**Assignment**
With the images removed, write out every line below exactly.

(Beginning of Dataset records)

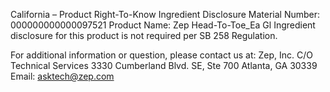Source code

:  
 
 
California – Product Right-To-Know Ingredient Disclosure 
Material Number: 000000000000097521 
Product Name: Zep Head-To-Toe_Ea Gl 
Ingredient disclosure for this product is not required per SB 258 Regulation. 
 
For additional information or question, please contact us at: 
Zep, Inc. 
C/O Technical Services 
3330 Cumberland Blvd. SE, Ste 700 
Atlanta, GA 30339 
Email: asktech@zep.com 
 
 
 
 
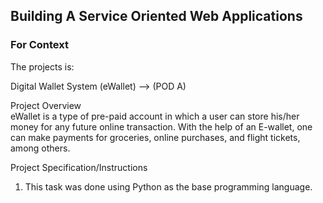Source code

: ## Building A Service Oriented Web Applications

### For Context

The projects is:

Digital Wallet System (eWallet) --> (POD A)

Project Overview<br>
eWallet is a type of pre-paid account in which a user can store his/her money for any future online transaction. With the help of an E-wallet, one can make payments for groceries, online purchases, and flight tickets, among others.

Project Specification/Instructions
1. This task was done using Python as the base programming language.
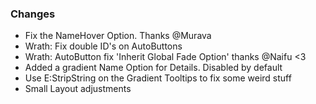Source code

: ### Changes ###

  * Fix the NameHover Option. Thanks @Murava
  * Wrath: Fix double ID's on AutoButtons
  * Wrath: AutoButton fix 'Inherit Global Fade Option' thanks @Naifu <3
  * Added a gradient Name Option for Details. Disabled by default
  * Use E:StripString on the Gradient Tooltips to fix some weird stuff
  * Small Layout adjustments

(End of Dataset records)

**Answer for this exercise**
Source code

:  
 
 
California – Product Right-To-Know Ingredient Disclosure 
Material Number: 000000000000097521 
Product Name: Zep Head-To-Toe_Ea Gl 
Ingredient disclosure for this product is not required per SB 258 Regulation. 
 
For additional information or question, please contact us at: 
Zep, Inc. 
C/O Technical Services 
3330 Cumberland Blvd. SE, Ste 700 
Atlanta, GA 30339 
Email: asktech@zep.com 
 
 
 
 
Source code

: ## Building A Service Oriented Web Applications

### For Context

The projects is:

Digital Wallet System (eWallet) --> (POD A)

Project Overview<br>
eWallet is a type of pre-paid account in which a user can store his/her money for any future online transaction. With the help of an E-wallet, one can make payments for groceries, online purchases, and flight tickets, among others.

Project Specification/Instructions
1. This task was done using Python as the base programming language.
Source code

: ### Changes ###

  * Fix the NameHover Option. Thanks @Murava
  * Wrath: Fix double ID's on AutoButtons
  * Wrath: AutoButton fix 'Inherit Global Fade Option' thanks @Naifu <3
  * Added a gradient Name Option for Details. Disabled by default
  * Use E:StripString on the Gradient Tooltips to fix some weird stuff
  * Small Layout adjustments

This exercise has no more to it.